### Provided entries
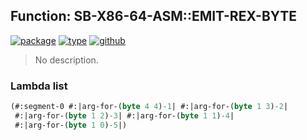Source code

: ## Function: SB-X86-64-ASM::EMIT-REX-BYTE
[![package](https://img.shields.io/badge/Package-SB--X86--64--ASM-5f9ea0.svg?style=social&colorA=999999)](../) [![type](https://img.shields.io/badge/Type-Function-5f9ea0.svg?style=social&colorA=999999)](../#function) [![github](https://img.shields.io/badge/GitHub-View_the_source-5f9ea0.svg?style=social&colorA=999999&logo=github)](https://github.com/sbcl/sbcl/blob/master/src/compiler/x86-64/insts.lisp/) 

> No description.

### Lambda list
```cl
(#:segment-0 #:|arg-for-(byte 4 4)-1| #:|arg-for-(byte 1 3)-2|
 #:|arg-for-(byte 1 2)-3| #:|arg-for-(byte 1 1)-4|
 #:|arg-for-(byte 1 0)-5|)
```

### Task item
Each line of the listing is to be retyped exactly, and its pictures are to be dropped.

### Task output
Source code

: ## Function: SB-X86-64-ASM::EMIT-REX-BYTE
[![package](https://img.shields.io/badge/Package-SB--X86--64--ASM-5f9ea0.svg?style=social&colorA=999999)](../) [![type](https://img.shields.io/badge/Type-Function-5f9ea0.svg?style=social&colorA=999999)](../#function) [![github](https://img.shields.io/badge/GitHub-View_the_source-5f9ea0.svg?style=social&colorA=999999&logo=github)](https://github.com/sbcl/sbcl/blob/master/src/compiler/x86-64/insts.lisp/) 

> No description.

### Lambda list
```cl
(#:segment-0 #:|arg-for-(byte 4 4)-1| #:|arg-for-(byte 1 3)-2|
 #:|arg-for-(byte 1 2)-3| #:|arg-for-(byte 1 1)-4|
 #:|arg-for-(byte 1 0)-5|)
```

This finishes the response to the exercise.